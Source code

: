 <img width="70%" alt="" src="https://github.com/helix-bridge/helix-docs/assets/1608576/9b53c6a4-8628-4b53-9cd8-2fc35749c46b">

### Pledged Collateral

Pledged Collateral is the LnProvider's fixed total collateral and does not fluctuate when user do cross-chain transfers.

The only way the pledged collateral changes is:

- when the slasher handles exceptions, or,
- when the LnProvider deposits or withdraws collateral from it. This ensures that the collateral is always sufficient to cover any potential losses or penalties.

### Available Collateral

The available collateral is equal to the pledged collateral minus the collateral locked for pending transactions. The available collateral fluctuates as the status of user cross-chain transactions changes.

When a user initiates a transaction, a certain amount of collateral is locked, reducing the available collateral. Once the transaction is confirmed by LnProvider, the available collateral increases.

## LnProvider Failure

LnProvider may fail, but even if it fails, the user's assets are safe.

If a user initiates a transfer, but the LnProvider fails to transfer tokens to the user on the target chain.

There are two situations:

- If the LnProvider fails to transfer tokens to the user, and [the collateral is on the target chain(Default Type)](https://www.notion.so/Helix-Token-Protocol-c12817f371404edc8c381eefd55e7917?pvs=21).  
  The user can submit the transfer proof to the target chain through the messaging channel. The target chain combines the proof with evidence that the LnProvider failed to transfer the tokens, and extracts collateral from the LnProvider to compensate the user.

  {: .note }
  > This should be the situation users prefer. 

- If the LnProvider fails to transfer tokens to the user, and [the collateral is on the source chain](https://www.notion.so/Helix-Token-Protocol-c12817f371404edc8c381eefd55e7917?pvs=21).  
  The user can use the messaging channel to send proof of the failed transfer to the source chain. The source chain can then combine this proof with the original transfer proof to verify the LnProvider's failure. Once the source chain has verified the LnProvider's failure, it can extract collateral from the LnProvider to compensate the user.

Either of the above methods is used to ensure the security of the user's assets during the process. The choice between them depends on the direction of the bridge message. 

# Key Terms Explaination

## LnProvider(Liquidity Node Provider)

* * *

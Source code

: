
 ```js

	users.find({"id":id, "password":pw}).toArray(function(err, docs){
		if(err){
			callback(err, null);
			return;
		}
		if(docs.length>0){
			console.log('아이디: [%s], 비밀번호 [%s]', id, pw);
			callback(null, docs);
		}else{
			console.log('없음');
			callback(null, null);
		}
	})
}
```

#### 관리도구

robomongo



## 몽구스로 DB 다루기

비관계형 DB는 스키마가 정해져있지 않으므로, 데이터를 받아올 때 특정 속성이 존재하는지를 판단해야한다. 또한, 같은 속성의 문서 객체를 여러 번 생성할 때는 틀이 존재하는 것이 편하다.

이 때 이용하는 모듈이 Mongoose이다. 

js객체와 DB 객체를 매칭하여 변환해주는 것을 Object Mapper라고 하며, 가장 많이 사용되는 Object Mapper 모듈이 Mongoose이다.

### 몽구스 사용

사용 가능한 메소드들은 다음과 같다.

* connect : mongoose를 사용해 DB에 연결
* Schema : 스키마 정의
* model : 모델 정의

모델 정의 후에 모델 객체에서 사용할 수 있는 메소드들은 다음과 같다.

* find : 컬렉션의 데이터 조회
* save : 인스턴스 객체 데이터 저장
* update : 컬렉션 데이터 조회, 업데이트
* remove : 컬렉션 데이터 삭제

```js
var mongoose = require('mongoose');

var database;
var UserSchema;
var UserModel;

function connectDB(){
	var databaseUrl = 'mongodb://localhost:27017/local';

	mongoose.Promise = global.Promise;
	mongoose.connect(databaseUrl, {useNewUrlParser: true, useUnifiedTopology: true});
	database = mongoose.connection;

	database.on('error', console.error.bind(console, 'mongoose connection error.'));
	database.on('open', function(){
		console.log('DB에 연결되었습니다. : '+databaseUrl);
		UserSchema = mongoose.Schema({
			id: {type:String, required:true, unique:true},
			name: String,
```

Aim of the task:
Only lines with the word "String" are wanted; pull each of them from the records.

Task output:
			id: {type:String, required:true, unique:true},
			name: String,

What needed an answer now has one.